::: EXTRACTED ENTRIES
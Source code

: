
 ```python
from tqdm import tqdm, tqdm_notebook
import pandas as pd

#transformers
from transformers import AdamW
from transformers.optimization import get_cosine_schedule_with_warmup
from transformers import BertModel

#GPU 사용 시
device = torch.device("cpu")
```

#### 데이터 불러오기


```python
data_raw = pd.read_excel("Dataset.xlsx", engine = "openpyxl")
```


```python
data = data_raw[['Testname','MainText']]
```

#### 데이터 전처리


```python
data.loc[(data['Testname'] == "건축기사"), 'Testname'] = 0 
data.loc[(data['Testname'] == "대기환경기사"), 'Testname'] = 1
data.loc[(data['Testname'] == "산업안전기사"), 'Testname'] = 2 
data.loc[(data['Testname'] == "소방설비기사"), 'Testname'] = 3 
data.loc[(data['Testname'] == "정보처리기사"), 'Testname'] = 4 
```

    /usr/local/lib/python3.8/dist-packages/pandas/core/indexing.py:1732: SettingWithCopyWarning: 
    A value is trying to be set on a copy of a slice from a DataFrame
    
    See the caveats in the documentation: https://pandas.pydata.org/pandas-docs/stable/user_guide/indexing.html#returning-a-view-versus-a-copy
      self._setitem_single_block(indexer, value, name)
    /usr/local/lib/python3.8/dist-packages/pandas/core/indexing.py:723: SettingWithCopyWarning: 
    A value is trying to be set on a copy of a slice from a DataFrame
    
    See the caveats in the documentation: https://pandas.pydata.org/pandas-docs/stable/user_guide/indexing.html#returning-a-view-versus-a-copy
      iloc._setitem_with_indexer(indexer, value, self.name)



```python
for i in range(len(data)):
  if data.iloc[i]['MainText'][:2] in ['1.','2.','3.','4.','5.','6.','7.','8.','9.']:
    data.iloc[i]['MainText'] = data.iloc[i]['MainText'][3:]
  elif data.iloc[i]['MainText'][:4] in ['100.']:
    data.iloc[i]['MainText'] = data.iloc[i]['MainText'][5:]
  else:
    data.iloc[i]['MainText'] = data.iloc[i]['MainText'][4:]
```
::::::
▸ TASK STATEMENT
Which of the lines in the data hold the string "self"? Report each of them by copying it.

▸ RESULT
      self._setitem_single_block(indexer, value, name)
      iloc._setitem_with_indexer(indexer, value, self.name)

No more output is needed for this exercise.